(EXTRACTED ENTRIES Opens)

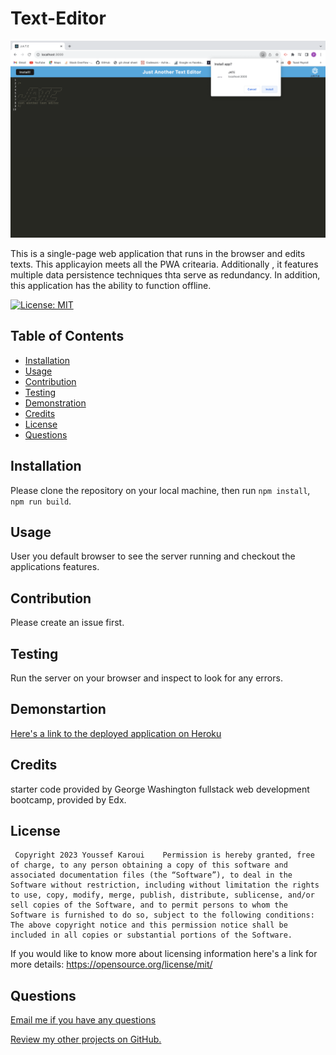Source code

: # Text-Editor

![alt text](/assets/images/install.prompt.png)

  This is a single-page web application that runs in the browser and edits texts. This applicayion meets all the  PWA critearia. Additionally , it features multiple data persistence techniques thta serve as redundancy.  In addition, this application has the ability to function offline.
 
  [![License: MIT](https://img.shields.io/badge/License-MIT-yellow.svg)](https://opensource.org/licenses/MIT)

  ## Table of Contents

  - [Installation](#installation)
  - [Usage](#usage)
  - [Contribution](#contribution)
  - [Testing](#testing)
   - [Demonstration](demonstration)
  - [Credits](credits)
  - [License](#license)
  - [Questions](#questions)


  <a name="installation"></a>
  ## Installation

  Please clone the repository on your local machine, then run `npm install`, `npm run build`.

  <a name= "usage"></a>

  ## Usage

  User you default browser to see the server running and checkout the applications features.
  <a name="contribution"></a>

  ## Contribution 

  Please create an issue first.

  <a name="testing"></a>

  ## Testing 

  Run the server on your browser and inspect to look for any errors.

  <a name= "demonstration"></a>

  ## Demonstartion
 
 [Here's a link to the deployed application on Heroku]()

 <a name= "credits"></a>

 ## Credits
 
 starter code provided by George Washington fullstack web development bootcamp, provided by Edx.

  <a name="license"></a>

  ## License 

     Copyright 2023 Youssef Karoui    Permission is hereby granted, free of charge, to any person obtaining a copy of this software and associated documentation files (the “Software”), to deal in the Software without restriction, including without limitation the rights to use, copy, modify, merge, publish, distribute, sublicense, and/or sell copies of the Software, and to permit persons to whom the Software is furnished to do so, subject to the following conditions: The above copyright notice and this permission notice shall be included in all copies or substantial portions of the Software.

  If you would like to know more about licensing information here's a link for more details: https://opensource.org/license/mit/

  <a name="questions"></a>

  ## Questions 

  [Email me if you have any questions](mailto:youssefkaroui6@gmail.com)

[Review my other projects on GitHub.](https://www.github.com/youssefkaroui)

(EXTRACTED ENTRIES Closes)

[EXERCISE REQUIREMENTS]
Look through the entries above and report each line where the string "name" occurs.

[SOLUTION BELOW]
  <a name="installation"></a>
  <a name= "usage"></a>
  <a name="contribution"></a>
  <a name="testing"></a>
  <a name= "demonstration"></a>
 <a name= "credits"></a>
  <a name="license"></a>
  <a name="questions"></a>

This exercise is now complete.